* [Data excerpts]:

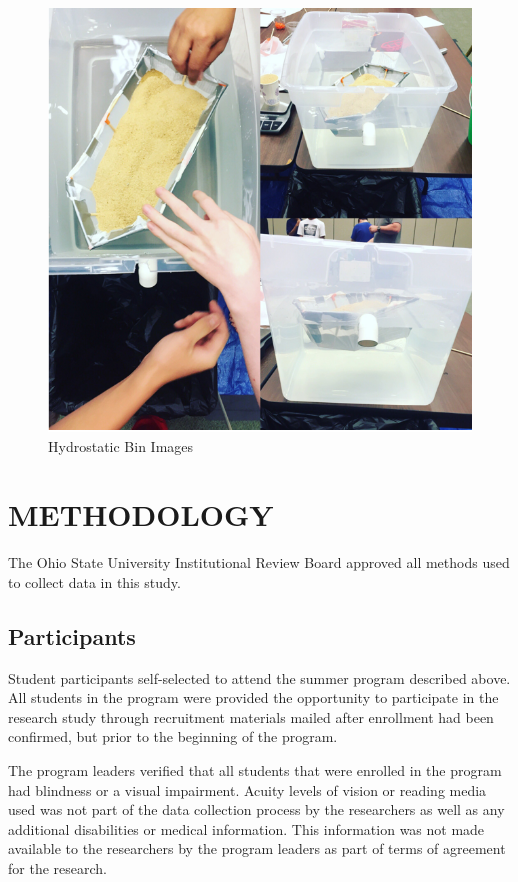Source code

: \documentclass[11.5pt]{sig-alternate} %
\begin{document}
\begin{large}
\begin{figure}[!h]
    \centering
    \includegraphics[width=1\linewidth]{fig3.png}
    \caption{Hydrostatic Bin Images}
\end{figure}

\newpage

\section*{METHODOLOGY}

The Ohio State University Institutional Review Board approved all methods used to collect data in this study.  

\subsection*{Participants}

Student participants self-selected to attend the summer program described above. All students in the program were provided the opportunity to participate in the research study through recruitment materials mailed after enrollment had been confirmed, but prior to the beginning of the program.  

The program leaders verified that all students that were enrolled in the program had blindness or a visual impairment. Acuity levels of vision or reading media used was not part of the data collection process by the researchers as well as any additional disabilities or medical information. This information was not made available to the researchers by the program leaders as part of terms of agreement for the research.      


\end{large}
\end{document}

* [TASK ITEM]:
From the entries, find how many lines contain "used" and give the number alone.

* [REPLY TO THE EXERCISE]:
2